In Botsford v. Krake (supra), decided in 1866, there is no mention *676made as to the kind and method of proof required, nor the number of witnesses required.

It seems to me that in cases where resort must be had to informality to carry out the wishes or will of the soldier, it is safer to follow strictly the statute which now requires that the “ execution and the tenor thereof must be proved by at least two witnesses.” The danger of relaxing this rule in favor of accepting unattested writings as testaments in themselves is obvious — it opens the' door to forgery and fraud, coercion and undue influence and all of the evils which have sought to be eliminated by the Decedent Estate Law, which requires attestation by at least two subscribing witnesses.

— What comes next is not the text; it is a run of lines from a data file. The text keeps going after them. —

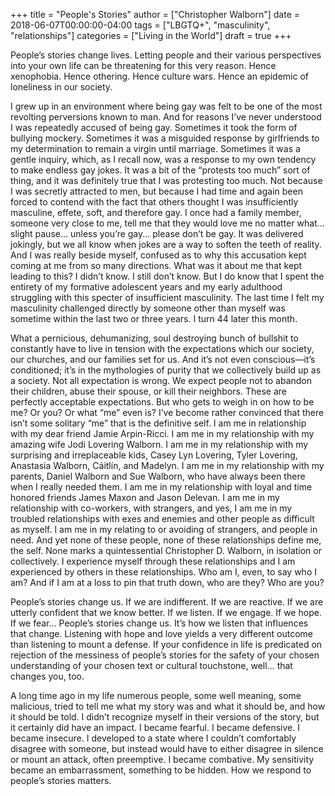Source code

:+++
title = "People's Stories"
author = ["Christopher Walborn"]
date = 2018-06-07T00:00:00-04:00
tags = ["LBGTQ+", "masculinity", "relationships"]
categories = ["Living in the World"]
draft = true
+++

People&rsquo;s stories change lives. Letting people and their various perspectives into your own life can be threatening for this very reason. Hence xenophobia. Hence othering. Hence culture wars. Hence an epidemic of loneliness in our society.

I grew up in an environment where being gay was felt to be one of the most revolting perversions known to man. And for reasons I&rsquo;ve never understood I was repeatedly accused of being gay. Sometimes it took the form of bullying mockery. Sometimes it was a misguided response by girlfriends to my determination to remain a virgin until marriage. Sometimes it was a gentle inquiry, which, as I recall now, was a response to my own tendency to make endless gay jokes. It was a bit of the &ldquo;protests too much&rdquo; sort of thing, and it was definitely true that I was protesting too much. Not because I was secretly attracted to men, but because I had time and again been forced to contend with the fact that others thought I was insufficiently masculine, effete, soft, and therefore gay. I once had a family member, someone very close to me, tell me that they would love me no matter what... slight pause... unless you&rsquo;re gay... please don&rsquo;t be gay. It was delivered jokingly, but we all know when jokes are a way to soften the teeth of reality. And I was really beside myself, confused as to why this accusation kept coming at me from so many directions. What was it about me that kept leading to this? I didn&rsquo;t know. I still don&rsquo;t know. But I do know that I spent the entirety of my formative adolescent years and my early adulthood struggling with this specter of insufficient masculinity. The last time I felt my masculinity challenged directly by someone other than myself was sometime within the last two or three years. I turn 44 later this month.

What a pernicious, dehumanizing, soul destroying bunch of bullshit to constantly have to live in tension with the expectations which our society, our churches, and our families set for us. And it&rsquo;s not even conscious—it&rsquo;s conditioned; it&rsquo;s in the mythologies of purity that we collectively build up as a society. Not all expectation is wrong. We expect people not to abandon their children, abuse their spouse, or kill their neighbors. These are perfectly acceptable expectations. But who gets to weigh in on how to be me? Or you? Or what &ldquo;me&rdquo; even is? I&rsquo;ve become rather convinced that there isn&rsquo;t some solitary &ldquo;me&rdquo; that is the definitive self. I am me in relationship with my dear friend Jamie Arpin-Ricci. I am me in my relationship with my amazing wife Jodi Lovering Walborn. I am me in my relationship with my surprising and irreplaceable kids, Casey Lyn Lovering, Tyler Lovering, Anastasia Walborn, Cáitlín, and Madelyn. I am me in my relationship with my parents, Daniel Walborn and Sue Walborn, who have always been there when I really needed them. I am me in my relationship with loyal and time honored friends James Maxon and Jason Delevan. I am me in my relationship with co-workers, with strangers, and yes, I am me in my troubled relationships with exes and enemies and other people as difficult as myself. I am me in my relating to or avoiding of strangers, and people in need. And yet none of these people, none of these relationships define me, the self. None marks a quintessential Christopher D. Walborn, in isolation or collectively. I experience myself through these relationships and I am experienced by others in these relationships. Who am I, even, to say who I am? And if I am at a loss to pin that truth down, who are they? Who are you?

People&rsquo;s stories change us. If we are indifferent. If we are reactive. If we are utterly confident that we know better. If we listen. If we engage. If we hope. If we fear... People&rsquo;s stories change us. It&rsquo;s how we listen that influences that change. Listening with hope and love yields a very different outcome than listening to mount a defense. If your confidence in life is predicated on rejection of the messiness of people&rsquo;s stories for the safety of your chosen understanding of your chosen text or cultural touchstone, well... that changes you, too.

A long time ago in my life numerous people, some well meaning, some malicious, tried to tell me what my story was and what it should be, and how it should be told. I didn&rsquo;t recognize myself in their versions of the story, but it certainly did have an impact. I became fearful. I became defensive. I became insecure. I developed to a state where I couldn&rsquo;t comfortably disagree with someone, but instead would have to either disagree in silence or mount an attack, often preemptive. I became combative. My sensitivity became an embarrassment, something to be hidden. How we respond to people&rsquo;s stories matters.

.1 propose, therefore, to admit or reject this probate entirely upon whether it meets or fails to meet the test of the statute; whether “ its execution ” and “ the tenor thereof ” have been “ proved by at least two witnesses.”

In applying this test alone I am convinced that the execution of an oral testament was fairly made by the testator to the witnesses Simmons, Shook and Gardner, though as to the last-named witness his testimony is not sufficiently clear to prove completely the tenor thereof. That these declarations were made separately to these witnesses does not violate the Decedent Estate Law since it has been repeatedly held that the attestation of a written will may be made before witnesses separately and at different times or dates; this was decided by .the Court of Appeals many years ago (Hoysradt v. Kingman, 22 N. Y. 372), and reiterated in the recent case of a nuncupative will in Matter of Mallery (127 Misc. 784; affd., 247 N. Y. 580). In fact, the cumulative effect of testator’s separate declarations over the period of time from April to July in 1918, all substantially alike, rather appeals to my mind with greater. probative force than one single occasion would for it indicates consistency and fixedness of intention. The tenor of the testator’s oral testament is- not so easily comprehended, not from any conflict in the testimony of the witnesses, but from the possible ambiguity of the declarations themselves. The declaration to the witness Simmons was in the following words, he wanted his brother, Emery, to get his property after his mother was dead if he should get killed or anything.” and to the witness Shook that he “ would leave * * * his insurance * * * to his mother because his father was dead and when his mother died [he] wished to leave it to his youngest brother, Emery Miller,” and. to the witness Gardner with reference to insurance “ he had made it out to his mother ” and in reply to witness’ query if his “ mother died ” testator stated: “ I am going to leave it to my brother.” The *677question of construction or interpretation of the testament would be premature nor is it properly before the court for such purposes.

The tenor of the testament I find and decide is as follows: That testator gave and bequeathed his insurance and any other personal property to his mother, Carrie Adella Miller, and after her death to his brother, Emery Miller. I find that the decedent at the time or times of such nuncupation was of full age, sound mind and free from restraint and in all respects competent to make a will.

I direct that the said will may be admitted to probate as the last will and testament of the decedent as valid to pass personal property only; and that letters of administration cum testamento annexo be granted to the said Emery Miller upon his qualifying as required by law.

The petitioner in his verified petition in this proceeding has prayed for the admission to probate of the unattested writing hereinbefore quoted purporting to be a certificate or will of the decedent which, as I have above indicated, is not in my opinion entitled to probate as such. However, the petitioner may amend his pleading to conform to the proof. If this places contestant at any undue disadvantage, I will entertain a motion on her behalf to reopen the- trial for the purposes of submitting testimony by way of defense.

Motions, if any, to be made before me on September 3, 1929, or decree settled on that date.